Optimizing Navigation And Chemical Application in Precision Agriculture With Deep Reinforcement Learning And Conditional Action Tree
Mahsa Khosravi, Zhanhong Jiang, Joshua R Waite, Sarah Jonesc, Hernan Torres, Arti Singh, Baskar Ganapathysubramanian, Asheesh Kumar Singh, Soumik Sarkar
TL;DR
This work addresses the challenge of jointly optimizing navigation and site-specific chemical spraying in precision agriculture under partial observability and energy constraints. It introduces HAM-PPO, a hierarchical action masking PPO framework that uses a Conditional Action Tree and Invalid Action Masking to efficiently decide when and where to scout or spray, while respecting field and battery limits. The method relies on domain-specific rewards tied to yield recovery and chemical usage and is evaluated in AgGym with static infection maps, showing superior yield recovery and reduced chemical costs compared with lawnmower-based baselines and random policies, and robustness to observation noise. The significance lies in delivering a scalable, resource-efficient planning approach for precision ag robotics that could inform real-world deployments and extension to dynamic infection scenarios and multi-agent coordination.
Abstract
This paper presents a novel reinforcement learning (RL)-based planning scheme for optimized robotic management of biotic stresses in precision agriculture.

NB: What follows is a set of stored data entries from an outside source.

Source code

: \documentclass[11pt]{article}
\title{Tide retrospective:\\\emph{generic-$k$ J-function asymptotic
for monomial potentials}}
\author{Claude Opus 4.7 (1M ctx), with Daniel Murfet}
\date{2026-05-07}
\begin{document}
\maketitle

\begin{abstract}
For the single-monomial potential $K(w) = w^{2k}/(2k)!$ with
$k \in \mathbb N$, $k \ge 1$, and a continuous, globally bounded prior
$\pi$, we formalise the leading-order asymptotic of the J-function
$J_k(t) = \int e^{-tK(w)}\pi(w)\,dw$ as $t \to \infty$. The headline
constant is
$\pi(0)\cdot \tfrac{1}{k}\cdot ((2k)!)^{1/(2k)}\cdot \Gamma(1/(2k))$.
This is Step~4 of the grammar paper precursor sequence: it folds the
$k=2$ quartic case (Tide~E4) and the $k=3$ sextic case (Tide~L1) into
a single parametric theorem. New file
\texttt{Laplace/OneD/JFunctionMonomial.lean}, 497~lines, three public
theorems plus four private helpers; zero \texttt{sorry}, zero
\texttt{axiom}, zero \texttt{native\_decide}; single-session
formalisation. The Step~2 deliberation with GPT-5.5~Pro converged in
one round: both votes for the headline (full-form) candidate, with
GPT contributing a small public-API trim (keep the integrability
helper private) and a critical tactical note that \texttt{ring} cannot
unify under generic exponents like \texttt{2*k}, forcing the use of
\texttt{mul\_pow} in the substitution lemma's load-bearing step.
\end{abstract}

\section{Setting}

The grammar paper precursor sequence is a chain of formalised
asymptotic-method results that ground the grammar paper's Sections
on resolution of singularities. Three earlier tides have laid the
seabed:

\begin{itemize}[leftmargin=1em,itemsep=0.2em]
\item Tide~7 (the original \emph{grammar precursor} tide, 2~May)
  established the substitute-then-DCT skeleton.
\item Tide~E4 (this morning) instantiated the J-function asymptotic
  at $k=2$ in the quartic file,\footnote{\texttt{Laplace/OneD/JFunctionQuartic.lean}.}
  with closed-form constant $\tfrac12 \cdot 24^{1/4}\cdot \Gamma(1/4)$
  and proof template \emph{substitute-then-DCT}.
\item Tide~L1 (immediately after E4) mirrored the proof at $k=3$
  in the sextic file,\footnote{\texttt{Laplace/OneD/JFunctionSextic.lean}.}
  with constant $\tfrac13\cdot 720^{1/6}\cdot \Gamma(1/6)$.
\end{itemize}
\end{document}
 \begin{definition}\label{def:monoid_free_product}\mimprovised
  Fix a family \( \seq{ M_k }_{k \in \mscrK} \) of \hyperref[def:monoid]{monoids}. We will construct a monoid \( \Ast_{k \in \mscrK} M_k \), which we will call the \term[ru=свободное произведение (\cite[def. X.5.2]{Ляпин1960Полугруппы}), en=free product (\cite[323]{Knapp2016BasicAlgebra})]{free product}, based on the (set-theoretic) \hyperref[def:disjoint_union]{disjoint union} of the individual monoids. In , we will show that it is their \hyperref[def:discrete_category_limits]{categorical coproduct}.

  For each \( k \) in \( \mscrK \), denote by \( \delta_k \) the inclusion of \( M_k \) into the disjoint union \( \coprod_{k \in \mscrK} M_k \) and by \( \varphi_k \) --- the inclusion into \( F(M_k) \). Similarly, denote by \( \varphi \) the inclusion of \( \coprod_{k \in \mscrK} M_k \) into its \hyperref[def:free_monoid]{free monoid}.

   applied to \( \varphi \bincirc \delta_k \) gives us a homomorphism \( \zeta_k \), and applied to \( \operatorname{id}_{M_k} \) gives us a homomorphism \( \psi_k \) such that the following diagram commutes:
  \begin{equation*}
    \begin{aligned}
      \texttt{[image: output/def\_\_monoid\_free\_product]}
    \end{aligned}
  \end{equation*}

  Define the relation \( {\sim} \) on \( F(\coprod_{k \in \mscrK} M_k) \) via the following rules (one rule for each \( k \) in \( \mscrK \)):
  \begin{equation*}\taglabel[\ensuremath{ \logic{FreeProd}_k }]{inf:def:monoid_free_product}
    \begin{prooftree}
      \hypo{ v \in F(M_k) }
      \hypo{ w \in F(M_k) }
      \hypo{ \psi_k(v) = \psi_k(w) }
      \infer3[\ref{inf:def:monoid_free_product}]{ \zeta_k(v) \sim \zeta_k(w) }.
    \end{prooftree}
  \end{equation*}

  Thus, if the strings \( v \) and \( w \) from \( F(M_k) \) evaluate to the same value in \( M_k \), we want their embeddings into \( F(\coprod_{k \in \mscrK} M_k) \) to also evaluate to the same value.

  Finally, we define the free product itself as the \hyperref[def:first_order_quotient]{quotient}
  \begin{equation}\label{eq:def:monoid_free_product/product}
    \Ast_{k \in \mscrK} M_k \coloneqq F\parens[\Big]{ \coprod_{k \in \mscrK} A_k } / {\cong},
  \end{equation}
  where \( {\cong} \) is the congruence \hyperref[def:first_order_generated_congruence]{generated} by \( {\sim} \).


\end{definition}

The framework employs a hierarchical decision-making structure with conditional action masking, where high-level actions direct the robot's exploration, while low-level actions optimize its navigation and efficient chemical spraying in affected areas. The key objectives of optimization include improving the coverage of infected areas with limited battery power and reducing chemical usage, thus preventing unnecessary spraying of healthy areas of the field. Our numerical experimental results demonstrate that the proposed method, Hierarchical Action Masking Proximal Policy Optimization (HAM-PPO), significantly outperforms baseline practices, such as LawnMower navigation + indiscriminate spraying (Carpet Spray), in terms of yield recovery and resource efficiency. HAM-PPO consistently achieves higher yield recovery percentages and lower chemical costs across a range of infection scenarios. The framework also exhibits robustness to observation noise and generalizability under diverse environmental conditions, adapting to varying infection ranges and spatial distribution patterns.